#### What you should do
What is the number of lines in the entries that contain the word "Saint"? Answer with that figure alone.

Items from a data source
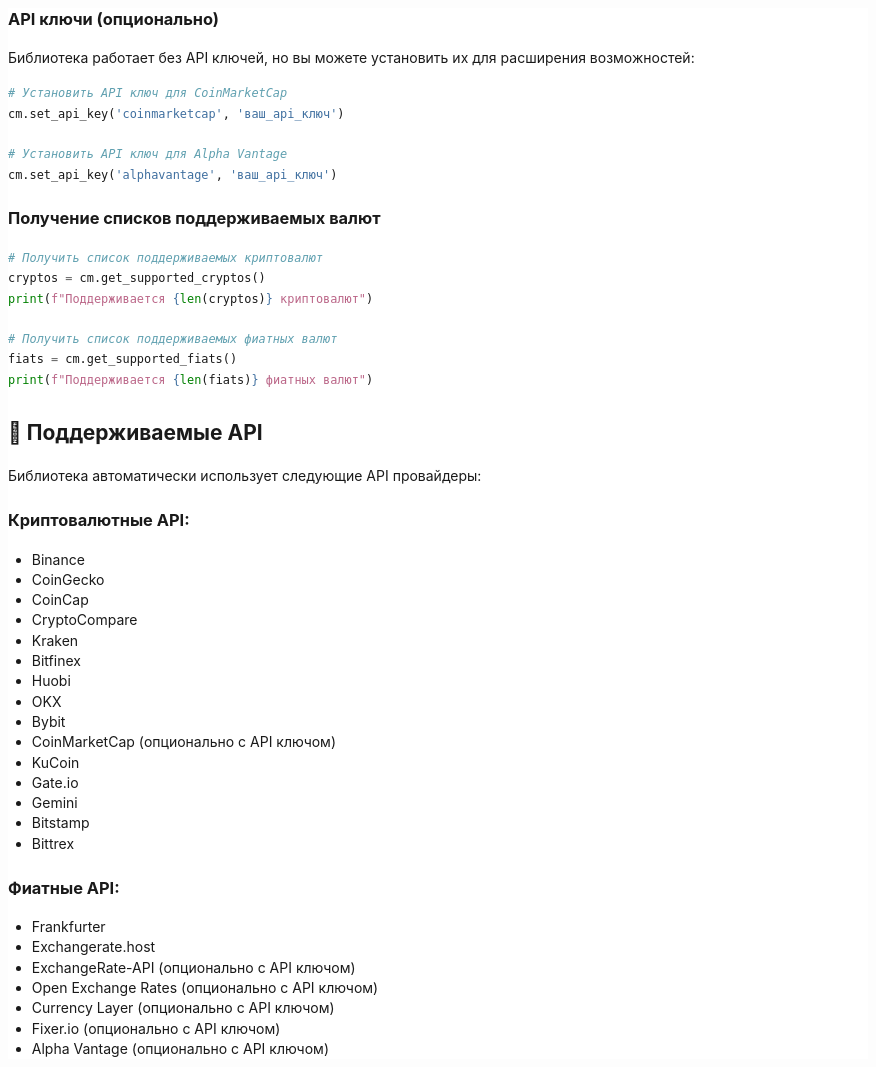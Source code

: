 ### API ключи (опционально)

Библиотека работает без API ключей, но вы можете установить их для расширения возможностей:

```python
# Установить API ключ для CoinMarketCap
cm.set_api_key('coinmarketcap', 'ваш_api_ключ')

# Установить API ключ для Alpha Vantage
cm.set_api_key('alphavantage', 'ваш_api_ключ')
```

### Получение списков поддерживаемых валют

```python
# Получить список поддерживаемых криптовалют
cryptos = cm.get_supported_cryptos()
print(f"Поддерживается {len(cryptos)} криптовалют")

# Получить список поддерживаемых фиатных валют
fiats = cm.get_supported_fiats()
print(f"Поддерживается {len(fiats)} фиатных валют")
```

## 🔌 Поддерживаемые API

Библиотека автоматически использует следующие API провайдеры:

### Криптовалютные API:
- Binance
- CoinGecko
- CoinCap
- CryptoCompare
- Kraken
- Bitfinex
- Huobi
- OKX
- Bybit
- CoinMarketCap (опционально с API ключом)
- KuCoin
- Gate.io
- Gemini
- Bitstamp
- Bittrex

### Фиатные API:
- Frankfurter
- Exchangerate.host
- ExchangeRate-API (опционально с API ключом)
- Open Exchange Rates (опционально с API ключом)
- Currency Layer (опционально с API ключом)
- Fixer.io (опционально с API ключом)
- Alpha Vantage (опционально с API ключом)
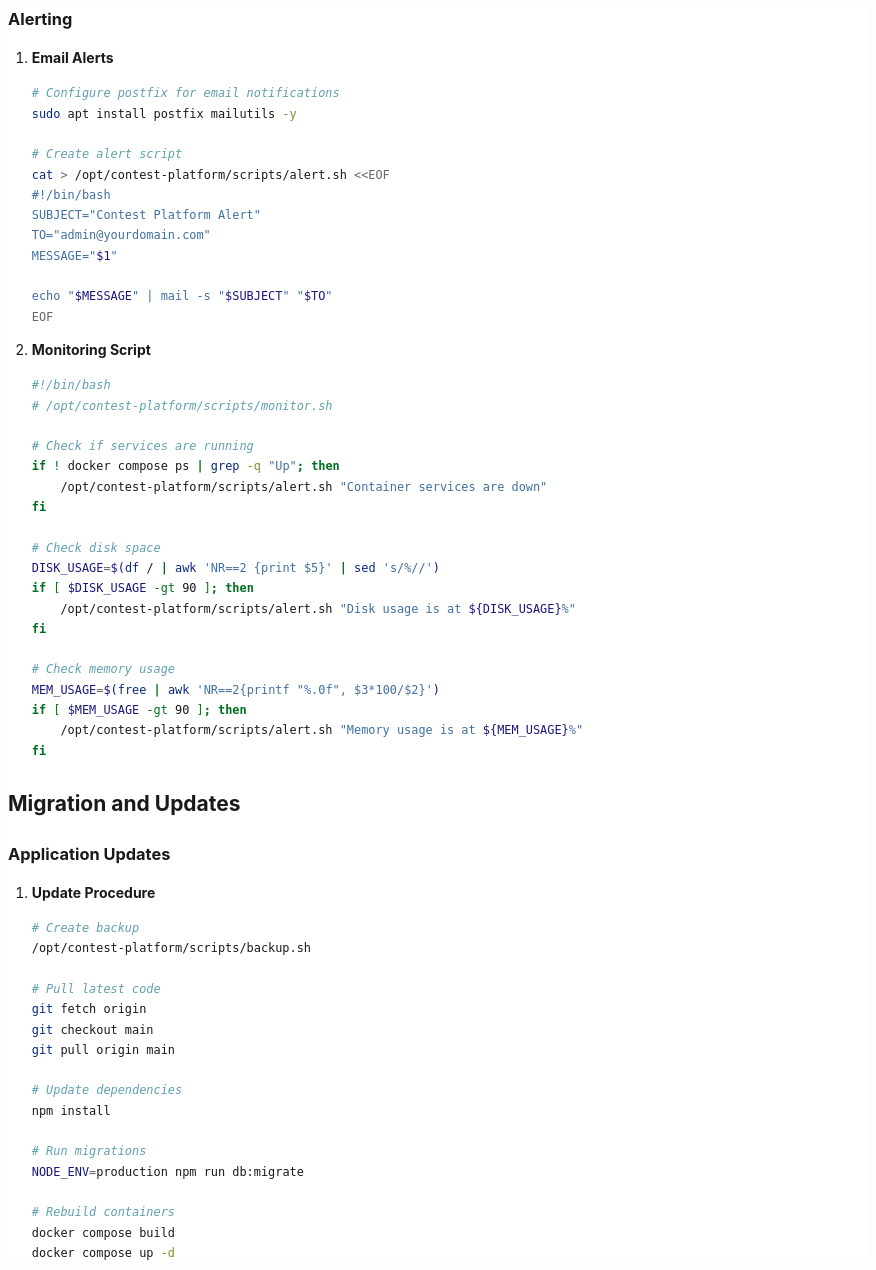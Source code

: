 ### Alerting

1. **Email Alerts**
   ```bash
   # Configure postfix for email notifications
   sudo apt install postfix mailutils -y
   
   # Create alert script
   cat > /opt/contest-platform/scripts/alert.sh <<EOF
   #!/bin/bash
   SUBJECT="Contest Platform Alert"
   TO="admin@yourdomain.com"
   MESSAGE="$1"
   
   echo "$MESSAGE" | mail -s "$SUBJECT" "$TO"
   EOF
   ```

2. **Monitoring Script**
   ```bash
   #!/bin/bash
   # /opt/contest-platform/scripts/monitor.sh
   
   # Check if services are running
   if ! docker compose ps | grep -q "Up"; then
       /opt/contest-platform/scripts/alert.sh "Container services are down"
   fi
   
   # Check disk space
   DISK_USAGE=$(df / | awk 'NR==2 {print $5}' | sed 's/%//')
   if [ $DISK_USAGE -gt 90 ]; then
       /opt/contest-platform/scripts/alert.sh "Disk usage is at ${DISK_USAGE}%"
   fi
   
   # Check memory usage
   MEM_USAGE=$(free | awk 'NR==2{printf "%.0f", $3*100/$2}')
   if [ $MEM_USAGE -gt 90 ]; then
       /opt/contest-platform/scripts/alert.sh "Memory usage is at ${MEM_USAGE}%"
   fi
   ```

## Migration and Updates

### Application Updates

1. **Update Procedure**
   ```bash
   # Create backup
   /opt/contest-platform/scripts/backup.sh
   
   # Pull latest code
   git fetch origin
   git checkout main
   git pull origin main
   
   # Update dependencies
   npm install
   
   # Run migrations
   NODE_ENV=production npm run db:migrate
   
   # Rebuild containers
   docker compose build
   docker compose up -d
   ```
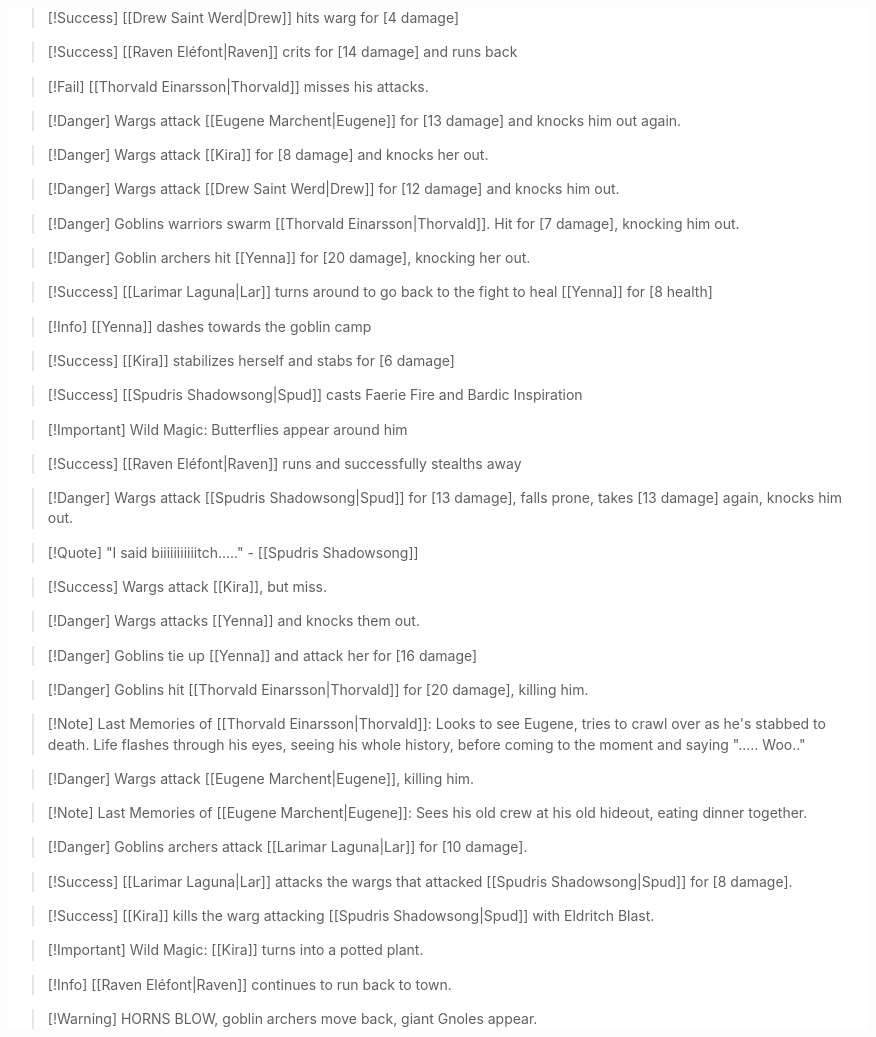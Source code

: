 > [!Success] [[Drew Saint Werd|Drew]] hits warg for [4 damage]

> [!Success] [[Raven Eléfont|Raven]] crits for [14 damage] and runs back

> [!Fail] [[Thorvald Einarsson|Thorvald]] misses his attacks.

> [!Danger] Wargs attack [[Eugene Marchent|Eugene]] for [13 damage] and knocks him out again.

> [!Danger] Wargs attack [[Kira]] for [8 damage] and knocks her out.

> [!Danger] Wargs attack [[Drew Saint Werd|Drew]] for [12 damage] and knocks him out.

> [!Danger] Goblins warriors swarm [[Thorvald Einarsson|Thorvald]]. Hit for [7 damage], knocking him out.

> [!Danger] Goblin archers hit [[Yenna]] for [20 damage], knocking her out.

> [!Success] [[Larimar Laguna|Lar]] turns around to go back to the fight to heal [[Yenna]] for [8 health]

> [!Info] [[Yenna]] dashes towards the goblin camp

> [!Success] [[Kira]] stabilizes herself and stabs for [6 damage]

> [!Success] [[Spudris Shadowsong|Spud]] casts Faerie Fire and Bardic Inspiration

> [!Important] Wild Magic: Butterflies appear around him

> [!Success] [[Raven Eléfont|Raven]] runs and successfully stealths away

> [!Danger] Wargs attack [[Spudris Shadowsong|Spud]] for [13 damage], falls prone, takes [13 damage] again, knocks him out.

> [!Quote] "I said biiiiiiiiiiitch....." - [[Spudris Shadowsong]]

> [!Success] Wargs attack [[Kira]], but miss.

> [!Danger] Wargs attacks [[Yenna]] and knocks them out.

> [!Danger] Goblins tie up [[Yenna]] and attack her for [16 damage]

> [!Danger] Goblins hit [[Thorvald Einarsson|Thorvald]] for [20 damage], killing him.

> [!Note] Last Memories of [[Thorvald Einarsson|Thorvald]]: Looks to see Eugene, tries to crawl over as he's stabbed to death. Life flashes through his eyes, seeing his whole history, before coming to the moment and saying "..... Woo.."

> [!Danger] Wargs attack [[Eugene Marchent|Eugene]], killing him.

> [!Note] Last Memories of [[Eugene Marchent|Eugene]]: Sees his old crew at his old hideout, eating dinner together.

> [!Danger] Goblins archers attack [[Larimar Laguna|Lar]] for [10 damage].

> [!Success] [[Larimar Laguna|Lar]] attacks the wargs that attacked [[Spudris Shadowsong|Spud]] for [8 damage].

> [!Success] [[Kira]] kills the warg attacking [[Spudris Shadowsong|Spud]] with Eldritch Blast.

> [!Important] Wild Magic: [[Kira]] turns into a potted plant.

> [!Info] [[Raven Eléfont|Raven]] continues to run back to town.

> [!Warning] HORNS BLOW, goblin archers move back, giant Gnoles appear.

#### Answer box
2